* **YOUR OBJECTIVE**: Copy the records that follow exactly, leaving nothing out.

:: RECORDS SUPPLIED

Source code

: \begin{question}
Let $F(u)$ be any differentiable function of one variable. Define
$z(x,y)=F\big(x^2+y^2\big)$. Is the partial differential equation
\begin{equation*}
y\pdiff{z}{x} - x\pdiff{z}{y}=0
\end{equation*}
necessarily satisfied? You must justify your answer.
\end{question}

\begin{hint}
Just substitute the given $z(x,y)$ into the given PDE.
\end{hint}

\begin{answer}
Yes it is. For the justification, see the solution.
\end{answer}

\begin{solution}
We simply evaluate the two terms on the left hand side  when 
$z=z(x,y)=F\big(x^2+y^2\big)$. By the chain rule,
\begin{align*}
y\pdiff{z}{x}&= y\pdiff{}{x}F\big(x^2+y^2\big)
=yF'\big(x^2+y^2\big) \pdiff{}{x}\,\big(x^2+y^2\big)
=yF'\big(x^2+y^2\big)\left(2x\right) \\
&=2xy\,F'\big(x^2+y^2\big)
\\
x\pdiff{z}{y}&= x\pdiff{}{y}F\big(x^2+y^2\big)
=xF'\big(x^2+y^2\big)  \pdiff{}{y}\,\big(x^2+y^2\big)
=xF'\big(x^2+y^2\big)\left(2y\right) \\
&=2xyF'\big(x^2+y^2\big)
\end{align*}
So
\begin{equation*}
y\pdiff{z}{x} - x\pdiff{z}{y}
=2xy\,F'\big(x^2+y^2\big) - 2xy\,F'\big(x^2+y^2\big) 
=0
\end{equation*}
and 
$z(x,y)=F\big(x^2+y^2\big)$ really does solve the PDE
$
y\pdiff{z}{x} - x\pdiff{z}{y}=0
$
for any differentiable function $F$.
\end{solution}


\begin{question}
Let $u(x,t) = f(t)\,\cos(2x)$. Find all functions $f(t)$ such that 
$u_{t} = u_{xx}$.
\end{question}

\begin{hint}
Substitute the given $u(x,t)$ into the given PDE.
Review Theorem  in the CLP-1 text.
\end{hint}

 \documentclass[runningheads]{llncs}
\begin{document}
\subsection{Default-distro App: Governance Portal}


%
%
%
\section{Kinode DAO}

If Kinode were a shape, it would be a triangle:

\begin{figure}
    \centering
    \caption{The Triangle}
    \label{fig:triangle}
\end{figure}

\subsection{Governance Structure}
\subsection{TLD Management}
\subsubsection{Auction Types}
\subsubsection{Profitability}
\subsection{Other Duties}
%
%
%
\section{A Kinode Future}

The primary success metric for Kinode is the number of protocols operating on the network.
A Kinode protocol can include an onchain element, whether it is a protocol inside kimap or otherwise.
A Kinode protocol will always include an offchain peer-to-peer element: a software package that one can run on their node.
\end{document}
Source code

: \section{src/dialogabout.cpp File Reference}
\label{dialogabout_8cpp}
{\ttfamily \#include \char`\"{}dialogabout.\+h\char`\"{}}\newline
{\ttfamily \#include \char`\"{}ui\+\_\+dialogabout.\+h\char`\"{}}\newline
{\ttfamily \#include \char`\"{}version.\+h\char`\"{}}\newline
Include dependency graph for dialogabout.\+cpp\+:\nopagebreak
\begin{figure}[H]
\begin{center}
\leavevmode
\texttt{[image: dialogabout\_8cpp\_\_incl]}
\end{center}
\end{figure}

::::

* **WRITTEN ANSWER**:
Source code

: \begin{question}
Let $F(u)$ be any differentiable function of one variable. Define
$z(x,y)=F\big(x^2+y^2\big)$. Is the partial differential equation
\begin{equation*}
y\pdiff{z}{x} - x\pdiff{z}{y}=0
\end{equation*}
necessarily satisfied? You must justify your answer.
\end{question}

\begin{hint}
Just substitute the given $z(x,y)$ into the given PDE.
\end{hint}

\begin{answer}
Yes it is. For the justification, see the solution.
\end{answer}

\begin{solution}
We simply evaluate the two terms on the left hand side  when 
$z=z(x,y)=F\big(x^2+y^2\big)$. By the chain rule,
\begin{align*}
y\pdiff{z}{x}&= y\pdiff{}{x}F\big(x^2+y^2\big)
=yF'\big(x^2+y^2\big) \pdiff{}{x}\,\big(x^2+y^2\big)
=yF'\big(x^2+y^2\big)\left(2x\right) \\
&=2xy\,F'\big(x^2+y^2\big)
\\
x\pdiff{z}{y}&= x\pdiff{}{y}F\big(x^2+y^2\big)
=xF'\big(x^2+y^2\big)  \pdiff{}{y}\,\big(x^2+y^2\big)
=xF'\big(x^2+y^2\big)\left(2y\right) \\
&=2xyF'\big(x^2+y^2\big)
\end{align*}
So
\begin{equation*}
y\pdiff{z}{x} - x\pdiff{z}{y}
=2xy\,F'\big(x^2+y^2\big) - 2xy\,F'\big(x^2+y^2\big) 
=0
\end{equation*}
and 
$z(x,y)=F\big(x^2+y^2\big)$ really does solve the PDE
$
y\pdiff{z}{x} - x\pdiff{z}{y}=0
$
for any differentiable function $F$.
\end{solution}


\begin{question}
Let $u(x,t) = f(t)\,\cos(2x)$. Find all functions $f(t)$ such that 
$u_{t} = u_{xx}$.
\end{question}

\begin{hint}
Substitute the given $u(x,t)$ into the given PDE.
Review Theorem  in the CLP-1 text.
\end{hint}

 \documentclass[runningheads]{llncs}
\begin{document}
\subsection{Default-distro App: Governance Portal}


%
%
%
\section{Kinode DAO}

If Kinode were a shape, it would be a triangle:

\begin{figure}
    \centering
    \caption{The Triangle}
    \label{fig:triangle}
\end{figure}

\subsection{Governance Structure}
\subsection{TLD Management}
\subsubsection{Auction Types}
\subsubsection{Profitability}
\subsection{Other Duties}
%
%
%
\section{A Kinode Future}

The primary success metric for Kinode is the number of protocols operating on the network.
A Kinode protocol can include an onchain element, whether it is a protocol inside kimap or otherwise.
A Kinode protocol will always include an offchain peer-to-peer element: a software package that one can run on their node.
\end{document}
Source code

: \section{src/dialogabout.cpp File Reference}
\label{dialogabout_8cpp}
{\ttfamily \#include \char`\"{}dialogabout.\+h\char`\"{}}\newline
{\ttfamily \#include \char`\"{}ui\+\_\+dialogabout.\+h\char`\"{}}\newline
{\ttfamily \#include \char`\"{}version.\+h\char`\"{}}\newline
Include dependency graph for dialogabout.\+cpp\+:\nopagebreak
\begin{figure}[H]
\begin{center}
\leavevmode
\texttt{[image: dialogabout\_8cpp\_\_incl]}
\end{center}
\end{figure}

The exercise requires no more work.